→ YOUR TASK
Your result will be the set of lines with "Movement", copied from the material below.
--- START ---
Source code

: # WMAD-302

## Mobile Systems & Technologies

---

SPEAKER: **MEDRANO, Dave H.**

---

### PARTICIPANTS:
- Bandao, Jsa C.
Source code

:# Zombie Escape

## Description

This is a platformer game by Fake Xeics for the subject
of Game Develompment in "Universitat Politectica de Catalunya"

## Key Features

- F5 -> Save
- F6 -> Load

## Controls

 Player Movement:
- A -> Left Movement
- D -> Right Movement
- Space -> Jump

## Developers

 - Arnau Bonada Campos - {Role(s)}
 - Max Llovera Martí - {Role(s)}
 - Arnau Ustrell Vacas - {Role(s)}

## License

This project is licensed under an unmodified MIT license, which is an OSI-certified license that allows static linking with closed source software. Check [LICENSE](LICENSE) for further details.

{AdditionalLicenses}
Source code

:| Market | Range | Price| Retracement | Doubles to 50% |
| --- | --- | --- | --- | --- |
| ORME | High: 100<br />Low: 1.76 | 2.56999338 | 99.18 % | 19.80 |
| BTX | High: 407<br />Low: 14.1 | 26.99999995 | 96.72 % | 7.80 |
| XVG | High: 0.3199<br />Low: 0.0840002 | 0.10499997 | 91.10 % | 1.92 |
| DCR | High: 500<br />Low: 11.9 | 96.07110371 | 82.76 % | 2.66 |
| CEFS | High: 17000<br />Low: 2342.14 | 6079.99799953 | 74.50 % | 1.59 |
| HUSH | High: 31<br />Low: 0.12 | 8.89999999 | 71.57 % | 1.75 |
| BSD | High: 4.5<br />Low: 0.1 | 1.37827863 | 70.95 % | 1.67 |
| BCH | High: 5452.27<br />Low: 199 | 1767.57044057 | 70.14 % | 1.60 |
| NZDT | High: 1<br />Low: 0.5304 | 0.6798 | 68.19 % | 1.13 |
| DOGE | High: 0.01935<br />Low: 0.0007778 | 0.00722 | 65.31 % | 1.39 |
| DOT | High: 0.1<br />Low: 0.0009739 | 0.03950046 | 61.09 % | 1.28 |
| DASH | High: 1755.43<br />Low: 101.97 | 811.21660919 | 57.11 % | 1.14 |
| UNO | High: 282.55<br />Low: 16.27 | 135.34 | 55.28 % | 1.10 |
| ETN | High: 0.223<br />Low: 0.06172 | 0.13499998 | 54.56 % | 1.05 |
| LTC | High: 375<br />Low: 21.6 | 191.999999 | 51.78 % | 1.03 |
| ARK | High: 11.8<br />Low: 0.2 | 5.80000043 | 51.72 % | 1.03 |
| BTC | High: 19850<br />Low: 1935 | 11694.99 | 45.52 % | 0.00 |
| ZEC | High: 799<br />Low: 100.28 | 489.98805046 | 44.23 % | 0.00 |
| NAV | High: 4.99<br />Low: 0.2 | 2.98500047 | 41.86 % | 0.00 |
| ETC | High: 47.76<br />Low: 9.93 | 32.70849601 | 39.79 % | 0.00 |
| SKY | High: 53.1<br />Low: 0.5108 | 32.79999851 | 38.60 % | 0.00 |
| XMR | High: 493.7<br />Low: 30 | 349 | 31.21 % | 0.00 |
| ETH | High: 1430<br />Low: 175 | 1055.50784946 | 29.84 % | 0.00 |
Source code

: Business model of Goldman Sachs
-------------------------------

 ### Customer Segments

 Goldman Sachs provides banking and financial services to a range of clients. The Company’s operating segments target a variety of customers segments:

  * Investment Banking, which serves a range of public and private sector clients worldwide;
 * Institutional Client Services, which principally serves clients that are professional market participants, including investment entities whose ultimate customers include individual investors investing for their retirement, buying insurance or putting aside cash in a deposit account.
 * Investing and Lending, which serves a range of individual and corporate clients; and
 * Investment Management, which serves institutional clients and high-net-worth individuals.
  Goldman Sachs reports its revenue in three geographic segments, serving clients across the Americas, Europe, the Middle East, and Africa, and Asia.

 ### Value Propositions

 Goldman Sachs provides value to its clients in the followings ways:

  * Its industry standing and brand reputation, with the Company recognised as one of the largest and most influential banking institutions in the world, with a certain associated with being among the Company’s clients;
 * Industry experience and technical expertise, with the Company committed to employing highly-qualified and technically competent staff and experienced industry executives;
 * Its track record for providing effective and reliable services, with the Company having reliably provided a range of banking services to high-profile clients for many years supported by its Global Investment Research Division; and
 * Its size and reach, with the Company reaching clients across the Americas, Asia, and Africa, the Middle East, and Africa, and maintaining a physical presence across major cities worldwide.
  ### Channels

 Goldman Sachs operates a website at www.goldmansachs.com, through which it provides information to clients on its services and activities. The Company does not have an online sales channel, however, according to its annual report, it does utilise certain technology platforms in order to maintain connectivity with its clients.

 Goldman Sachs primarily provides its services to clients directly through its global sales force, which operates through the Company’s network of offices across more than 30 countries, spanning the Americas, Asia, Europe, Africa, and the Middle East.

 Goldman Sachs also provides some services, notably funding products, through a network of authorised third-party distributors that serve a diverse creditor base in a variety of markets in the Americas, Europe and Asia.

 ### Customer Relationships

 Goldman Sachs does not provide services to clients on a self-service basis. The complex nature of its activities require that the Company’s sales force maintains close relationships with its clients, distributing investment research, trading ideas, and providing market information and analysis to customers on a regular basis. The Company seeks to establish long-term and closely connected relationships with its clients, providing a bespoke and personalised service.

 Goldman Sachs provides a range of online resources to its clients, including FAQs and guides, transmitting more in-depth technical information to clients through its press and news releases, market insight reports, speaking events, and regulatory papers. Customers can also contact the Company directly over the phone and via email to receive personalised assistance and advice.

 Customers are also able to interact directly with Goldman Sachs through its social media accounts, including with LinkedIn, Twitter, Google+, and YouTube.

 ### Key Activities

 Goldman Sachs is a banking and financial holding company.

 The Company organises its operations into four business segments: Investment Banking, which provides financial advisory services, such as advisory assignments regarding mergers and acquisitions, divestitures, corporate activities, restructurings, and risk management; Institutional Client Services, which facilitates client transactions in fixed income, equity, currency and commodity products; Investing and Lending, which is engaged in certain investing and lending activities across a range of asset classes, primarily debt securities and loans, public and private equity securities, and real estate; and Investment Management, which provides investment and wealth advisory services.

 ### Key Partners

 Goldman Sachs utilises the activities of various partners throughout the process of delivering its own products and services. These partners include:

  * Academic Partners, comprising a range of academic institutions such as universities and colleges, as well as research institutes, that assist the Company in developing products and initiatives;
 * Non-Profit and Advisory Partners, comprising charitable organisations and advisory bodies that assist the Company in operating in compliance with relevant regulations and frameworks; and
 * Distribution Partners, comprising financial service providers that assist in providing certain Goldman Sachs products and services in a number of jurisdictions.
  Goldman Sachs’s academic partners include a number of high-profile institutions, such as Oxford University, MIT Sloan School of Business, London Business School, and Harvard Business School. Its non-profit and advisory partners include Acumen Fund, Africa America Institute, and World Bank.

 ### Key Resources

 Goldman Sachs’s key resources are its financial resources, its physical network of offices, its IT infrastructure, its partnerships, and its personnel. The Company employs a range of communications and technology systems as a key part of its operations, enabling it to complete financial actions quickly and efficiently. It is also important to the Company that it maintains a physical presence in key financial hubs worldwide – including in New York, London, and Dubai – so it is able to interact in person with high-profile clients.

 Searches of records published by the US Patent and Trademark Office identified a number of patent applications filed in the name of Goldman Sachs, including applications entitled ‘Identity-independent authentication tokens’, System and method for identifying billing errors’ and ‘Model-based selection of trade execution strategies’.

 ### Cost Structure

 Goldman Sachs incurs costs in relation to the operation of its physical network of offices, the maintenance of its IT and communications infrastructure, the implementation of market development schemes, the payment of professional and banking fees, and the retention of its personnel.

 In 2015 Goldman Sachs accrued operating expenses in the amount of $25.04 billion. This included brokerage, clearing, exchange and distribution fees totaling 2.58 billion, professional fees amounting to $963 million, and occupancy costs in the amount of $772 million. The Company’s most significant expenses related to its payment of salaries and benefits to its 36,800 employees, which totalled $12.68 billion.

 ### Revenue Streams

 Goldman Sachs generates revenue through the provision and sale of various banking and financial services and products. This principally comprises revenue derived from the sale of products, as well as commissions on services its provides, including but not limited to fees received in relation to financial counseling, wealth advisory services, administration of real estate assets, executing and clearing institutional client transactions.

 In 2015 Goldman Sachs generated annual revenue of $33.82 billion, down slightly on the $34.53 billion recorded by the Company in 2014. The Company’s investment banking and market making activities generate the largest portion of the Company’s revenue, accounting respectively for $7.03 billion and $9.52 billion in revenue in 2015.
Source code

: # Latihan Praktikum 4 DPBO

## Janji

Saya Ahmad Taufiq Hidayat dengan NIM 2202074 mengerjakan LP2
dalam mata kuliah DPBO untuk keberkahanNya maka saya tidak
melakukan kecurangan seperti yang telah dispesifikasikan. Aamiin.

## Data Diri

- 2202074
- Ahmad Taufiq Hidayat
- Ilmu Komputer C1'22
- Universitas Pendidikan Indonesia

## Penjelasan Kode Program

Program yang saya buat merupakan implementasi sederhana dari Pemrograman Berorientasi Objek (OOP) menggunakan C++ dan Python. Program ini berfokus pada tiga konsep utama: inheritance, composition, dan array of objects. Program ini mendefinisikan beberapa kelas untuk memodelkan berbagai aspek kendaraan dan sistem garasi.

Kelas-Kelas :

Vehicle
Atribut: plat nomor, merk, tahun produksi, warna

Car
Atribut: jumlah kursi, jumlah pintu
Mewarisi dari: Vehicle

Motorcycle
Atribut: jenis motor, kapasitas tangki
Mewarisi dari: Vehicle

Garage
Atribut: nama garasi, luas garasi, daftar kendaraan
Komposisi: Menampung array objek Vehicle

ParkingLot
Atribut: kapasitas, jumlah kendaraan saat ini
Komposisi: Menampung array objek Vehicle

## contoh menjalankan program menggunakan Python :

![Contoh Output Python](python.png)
--- END ---
→ WORKED SOLUTION
 Player Movement:
- A -> Left Movement
- D -> Right Movement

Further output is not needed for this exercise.